== Segment start ==

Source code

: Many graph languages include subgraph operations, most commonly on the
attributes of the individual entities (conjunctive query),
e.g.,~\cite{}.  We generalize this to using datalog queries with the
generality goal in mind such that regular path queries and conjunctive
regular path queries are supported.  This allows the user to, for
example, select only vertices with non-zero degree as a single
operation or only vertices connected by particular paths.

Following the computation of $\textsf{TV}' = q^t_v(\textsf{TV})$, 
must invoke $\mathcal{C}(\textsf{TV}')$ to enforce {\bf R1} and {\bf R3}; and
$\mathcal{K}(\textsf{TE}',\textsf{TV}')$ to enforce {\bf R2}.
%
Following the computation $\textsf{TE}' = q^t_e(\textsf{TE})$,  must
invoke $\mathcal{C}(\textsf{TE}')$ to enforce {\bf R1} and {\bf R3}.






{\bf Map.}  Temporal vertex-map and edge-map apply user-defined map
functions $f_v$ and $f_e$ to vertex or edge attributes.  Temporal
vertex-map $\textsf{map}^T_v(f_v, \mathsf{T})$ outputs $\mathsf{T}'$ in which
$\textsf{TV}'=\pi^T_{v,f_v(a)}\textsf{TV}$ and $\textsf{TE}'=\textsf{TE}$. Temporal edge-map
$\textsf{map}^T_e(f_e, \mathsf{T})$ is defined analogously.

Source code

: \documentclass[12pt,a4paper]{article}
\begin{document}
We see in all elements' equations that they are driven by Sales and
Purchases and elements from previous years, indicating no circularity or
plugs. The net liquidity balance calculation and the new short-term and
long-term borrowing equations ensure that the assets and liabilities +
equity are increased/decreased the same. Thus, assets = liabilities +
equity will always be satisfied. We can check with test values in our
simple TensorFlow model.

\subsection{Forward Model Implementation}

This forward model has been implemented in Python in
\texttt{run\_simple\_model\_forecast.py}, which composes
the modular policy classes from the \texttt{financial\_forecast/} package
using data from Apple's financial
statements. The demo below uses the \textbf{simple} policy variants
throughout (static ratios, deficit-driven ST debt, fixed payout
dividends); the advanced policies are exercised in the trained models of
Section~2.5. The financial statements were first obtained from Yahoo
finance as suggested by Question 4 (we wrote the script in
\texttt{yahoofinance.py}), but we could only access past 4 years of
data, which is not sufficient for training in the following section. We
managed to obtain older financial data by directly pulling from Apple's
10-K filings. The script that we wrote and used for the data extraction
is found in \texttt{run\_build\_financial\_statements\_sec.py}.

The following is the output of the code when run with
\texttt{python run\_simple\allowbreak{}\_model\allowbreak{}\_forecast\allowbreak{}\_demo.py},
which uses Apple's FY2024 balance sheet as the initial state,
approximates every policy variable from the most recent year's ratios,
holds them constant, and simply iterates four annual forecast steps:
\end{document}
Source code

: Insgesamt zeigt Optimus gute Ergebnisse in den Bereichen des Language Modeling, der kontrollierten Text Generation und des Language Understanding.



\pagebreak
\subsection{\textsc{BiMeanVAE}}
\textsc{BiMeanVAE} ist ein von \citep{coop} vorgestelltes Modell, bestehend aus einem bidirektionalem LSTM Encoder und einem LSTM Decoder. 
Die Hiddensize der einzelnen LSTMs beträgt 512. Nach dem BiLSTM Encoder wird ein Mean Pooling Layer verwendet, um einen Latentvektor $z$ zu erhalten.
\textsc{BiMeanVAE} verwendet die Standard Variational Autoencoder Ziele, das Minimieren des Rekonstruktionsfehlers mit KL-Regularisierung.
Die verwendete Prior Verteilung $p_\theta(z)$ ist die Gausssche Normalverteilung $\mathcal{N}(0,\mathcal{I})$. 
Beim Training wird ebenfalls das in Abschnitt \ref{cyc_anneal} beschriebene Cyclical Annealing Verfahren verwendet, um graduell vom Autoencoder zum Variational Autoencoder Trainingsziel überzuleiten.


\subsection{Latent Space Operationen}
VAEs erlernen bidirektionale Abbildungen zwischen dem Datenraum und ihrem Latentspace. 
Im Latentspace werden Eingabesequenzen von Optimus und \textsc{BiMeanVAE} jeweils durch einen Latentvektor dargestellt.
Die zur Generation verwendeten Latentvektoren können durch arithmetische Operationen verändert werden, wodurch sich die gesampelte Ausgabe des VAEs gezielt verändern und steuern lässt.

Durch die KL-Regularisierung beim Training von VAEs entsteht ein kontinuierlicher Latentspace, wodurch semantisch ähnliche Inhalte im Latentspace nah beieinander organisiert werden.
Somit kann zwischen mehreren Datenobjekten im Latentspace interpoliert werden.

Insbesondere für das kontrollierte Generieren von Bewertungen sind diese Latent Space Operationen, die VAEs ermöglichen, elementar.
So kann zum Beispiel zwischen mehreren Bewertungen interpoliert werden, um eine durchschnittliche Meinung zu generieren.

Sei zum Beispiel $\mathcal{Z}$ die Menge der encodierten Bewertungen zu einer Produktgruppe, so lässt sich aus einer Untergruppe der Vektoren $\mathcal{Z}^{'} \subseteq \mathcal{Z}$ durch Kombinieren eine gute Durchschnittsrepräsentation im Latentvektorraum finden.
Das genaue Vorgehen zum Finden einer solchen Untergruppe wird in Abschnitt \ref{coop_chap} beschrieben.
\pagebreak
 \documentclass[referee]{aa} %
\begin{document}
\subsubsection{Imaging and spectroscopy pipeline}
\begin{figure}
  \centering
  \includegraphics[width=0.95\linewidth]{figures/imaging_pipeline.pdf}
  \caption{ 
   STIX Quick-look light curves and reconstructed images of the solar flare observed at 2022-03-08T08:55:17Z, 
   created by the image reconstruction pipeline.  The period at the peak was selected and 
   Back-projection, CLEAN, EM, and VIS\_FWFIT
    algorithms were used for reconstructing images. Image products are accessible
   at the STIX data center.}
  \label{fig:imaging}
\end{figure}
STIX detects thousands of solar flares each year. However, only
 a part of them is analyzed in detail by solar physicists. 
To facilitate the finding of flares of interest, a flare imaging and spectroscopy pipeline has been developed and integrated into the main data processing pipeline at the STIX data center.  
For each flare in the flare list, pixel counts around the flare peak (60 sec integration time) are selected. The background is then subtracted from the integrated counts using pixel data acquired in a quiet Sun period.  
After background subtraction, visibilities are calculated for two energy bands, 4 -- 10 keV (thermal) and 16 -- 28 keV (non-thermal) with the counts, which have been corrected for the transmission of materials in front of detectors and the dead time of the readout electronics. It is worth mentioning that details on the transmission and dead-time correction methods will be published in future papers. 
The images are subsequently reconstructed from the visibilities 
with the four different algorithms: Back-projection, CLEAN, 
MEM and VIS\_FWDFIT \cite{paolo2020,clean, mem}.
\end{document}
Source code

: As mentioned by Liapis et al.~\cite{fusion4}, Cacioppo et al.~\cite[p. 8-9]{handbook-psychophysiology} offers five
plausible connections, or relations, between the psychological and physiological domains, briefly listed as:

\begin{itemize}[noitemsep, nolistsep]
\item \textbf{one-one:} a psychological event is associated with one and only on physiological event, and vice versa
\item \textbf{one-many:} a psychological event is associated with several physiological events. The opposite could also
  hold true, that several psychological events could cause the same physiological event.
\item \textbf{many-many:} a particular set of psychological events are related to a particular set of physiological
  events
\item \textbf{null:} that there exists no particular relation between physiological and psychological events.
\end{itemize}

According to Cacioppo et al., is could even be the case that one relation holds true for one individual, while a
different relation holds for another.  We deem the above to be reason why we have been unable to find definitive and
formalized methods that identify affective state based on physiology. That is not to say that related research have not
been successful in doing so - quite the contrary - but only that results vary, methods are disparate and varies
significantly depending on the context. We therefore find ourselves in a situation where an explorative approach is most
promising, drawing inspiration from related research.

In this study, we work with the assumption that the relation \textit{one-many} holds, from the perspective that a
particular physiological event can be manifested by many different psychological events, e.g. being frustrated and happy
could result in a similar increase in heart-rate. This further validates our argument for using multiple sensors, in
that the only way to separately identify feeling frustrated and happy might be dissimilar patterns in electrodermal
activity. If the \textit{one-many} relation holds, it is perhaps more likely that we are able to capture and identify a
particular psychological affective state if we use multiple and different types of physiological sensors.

== Segment end ==

Directions: The required answer is each line of the entries containing the string "documentclass".

Response area:
: \documentclass[12pt,a4paper]{article}
 \documentclass[referee]{aa} %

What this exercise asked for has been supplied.